Meso-scale surface texturing, incorporating features such as grooves, pillars, or bumps, has traditionally been studied to enhance the performance of tribosystems, primarily by improving lubrication characteristics [1]. Recently, surface texturing has demonstrated the potential to control the friction coefficient between flat and textured surfaces, laying the groundwork for the development of frictional meta-interfaces [2]. To further investigate the capability of controlling frictional behavior within tribopairs, this study explores a range of meso-scale textures, including bio-inspired designs that mimic surface structures of geckos and desert scorpions [3], alongside conventional geometries such as bumps, sinusoidal patterns, and rectangular textures. The frictional properties of these textures are evaluated through a dry sliding contact model between two metallic surfaces, a rigid cylindrical indenter and an elastic textured surface, using a 2D finite element analysis (FEA) model developed in COMSOL Multiphysics. This metal-to-metal contact analysis focuses on frictional forces, stress distributions, and contact areas. The simulation results are compared to assess the influence of each texture on frictional behavior, contact stresses, and the overall contact surface. Furthermore, prototypes of the textured surfaces are fabricated using the Selective Laser Melting (SLM) method, aiming also to explore the capability of this manufacturing process to accurately fabricate meso-scaled textures. These prototypes are then tested experimentally with a pin-on-disk tribometer in dry and lubricated conditions in order to verify the simulation results and to provide a comprehensive understanding of the frictional performance of the textures.

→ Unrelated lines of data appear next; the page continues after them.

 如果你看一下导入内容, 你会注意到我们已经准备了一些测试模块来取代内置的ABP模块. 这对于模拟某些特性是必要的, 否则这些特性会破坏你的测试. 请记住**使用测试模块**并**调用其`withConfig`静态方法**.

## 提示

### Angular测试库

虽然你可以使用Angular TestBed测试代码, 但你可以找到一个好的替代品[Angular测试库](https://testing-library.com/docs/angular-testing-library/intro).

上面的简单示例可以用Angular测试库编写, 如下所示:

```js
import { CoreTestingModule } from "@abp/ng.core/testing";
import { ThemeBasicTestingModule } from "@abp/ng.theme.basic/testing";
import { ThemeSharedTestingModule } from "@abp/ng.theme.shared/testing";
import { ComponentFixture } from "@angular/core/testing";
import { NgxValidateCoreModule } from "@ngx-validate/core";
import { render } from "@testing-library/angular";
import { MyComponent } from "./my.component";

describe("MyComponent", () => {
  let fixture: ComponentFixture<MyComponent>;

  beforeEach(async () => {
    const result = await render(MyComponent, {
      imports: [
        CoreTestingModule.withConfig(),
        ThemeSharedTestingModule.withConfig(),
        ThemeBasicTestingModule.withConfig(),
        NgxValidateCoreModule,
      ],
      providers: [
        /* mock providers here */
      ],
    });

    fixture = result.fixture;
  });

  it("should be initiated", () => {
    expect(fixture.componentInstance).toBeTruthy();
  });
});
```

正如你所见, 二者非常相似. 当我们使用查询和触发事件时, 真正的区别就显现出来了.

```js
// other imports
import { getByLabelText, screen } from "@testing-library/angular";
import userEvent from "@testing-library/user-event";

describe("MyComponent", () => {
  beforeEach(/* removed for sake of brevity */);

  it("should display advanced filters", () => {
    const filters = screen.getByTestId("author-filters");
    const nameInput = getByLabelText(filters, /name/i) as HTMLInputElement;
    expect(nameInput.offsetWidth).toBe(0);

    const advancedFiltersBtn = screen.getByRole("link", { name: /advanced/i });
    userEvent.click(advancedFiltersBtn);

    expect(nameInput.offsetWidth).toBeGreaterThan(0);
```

[1] Rogkas N, Vasilopoulos L, Spitas V. A hybrid transient/quasi-static model for wet clutch engagement. Int J Mech Sci 2023:108507. https://doi.org/10.1016/j.ijmecsci.2023.108507.

[2] Aymard A, Delplanque E, Dalmas D, Scheibert J. Designing metainterfaces with specified friction laws. Science 2024;383:200–4. https://doi.org/10.1126/science.adk4234.

[3] Rogkas N, Adamopoulos G, Skondras D, Spitas V. Design And 3D CFD Analysis of bio-inspired Grooves & Pillars micro-Structures for Enhanced Drag Reduction of Thin Films. 49th Leeds Lyon Symposium on Tribology, Lyon, 2024.